The girl was entrusted by her parents with the care and custody of the child. By the laws governing the goblin king and his transactions, the girl was the current rightful owner of the child and made a deal with the king to take the child. Perhaps you’re not familiar with english folklore. Fae have rules, they’re tricksters, they can be sneaky, but they never break the rules.

Slammin’ it down in the Labyrinth fandom tonight, kids.

Children, children. Yes, he was playing by the rules, and yes, he gets to be the villain. In lit crit, you get to have your cake and eat it too!

And then run away from it when it turns into a whirling tunnel cleaner death machine.

That analogy got away from me a bit. And is now chasing me down a hallway brb

OH MY GOD are people really getting buttmad about calling David Bowie in Labrynth the villain

sure, she asked him to take the baby, but she clearly didn’t know that fairies were like, a real thing? and he could have just NOT TAKEN THE BABY, he could have done that. Christ. “Abloobloobloo fae have laws” what a nerd. He’s the villain. It’s a MOVIE. IT’S A KIDS MOVIE. HE’S THE VILLAIN. 

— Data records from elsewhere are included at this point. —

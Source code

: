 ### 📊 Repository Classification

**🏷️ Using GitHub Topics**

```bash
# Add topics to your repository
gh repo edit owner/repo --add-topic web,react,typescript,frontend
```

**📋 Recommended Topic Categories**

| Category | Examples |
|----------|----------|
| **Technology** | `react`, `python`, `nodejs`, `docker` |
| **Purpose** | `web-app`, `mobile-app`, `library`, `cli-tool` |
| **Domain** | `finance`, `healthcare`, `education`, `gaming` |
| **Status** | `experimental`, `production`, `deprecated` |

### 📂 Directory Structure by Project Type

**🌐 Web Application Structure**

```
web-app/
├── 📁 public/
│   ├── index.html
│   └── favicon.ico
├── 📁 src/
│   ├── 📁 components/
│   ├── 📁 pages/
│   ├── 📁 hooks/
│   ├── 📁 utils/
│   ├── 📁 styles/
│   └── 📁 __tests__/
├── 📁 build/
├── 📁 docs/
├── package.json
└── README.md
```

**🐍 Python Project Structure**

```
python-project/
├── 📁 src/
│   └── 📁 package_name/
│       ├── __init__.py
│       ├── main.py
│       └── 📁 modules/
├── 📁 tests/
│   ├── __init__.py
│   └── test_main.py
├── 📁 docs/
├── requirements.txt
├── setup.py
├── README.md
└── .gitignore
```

We have laws too! And this is clearly an unconscionable contract because Sarah is a) probably a minor and b) completely unaware that she is actually entering into a contract! You can’t actually make a contract with someone when you have reasonable grounds to believe that they don’t exist.

Who was it I was talking with a while back about fae lawyers? I’m pretty sure any fae lawyer worth their salt could get judgment for the plaintiff in the Unseelie Supreme Court.

I understand that this is contrary to the spirit of missv’s entirely valid “it’s a kids’ movie you nerds” point, but I’m not averse to fighting nerd with nerd.

Point A is correct.  She is 15 at the time of the events that happened.

However, point B?  It can be safe to assume that while she was not sure Jareth existed, she knew of his existence.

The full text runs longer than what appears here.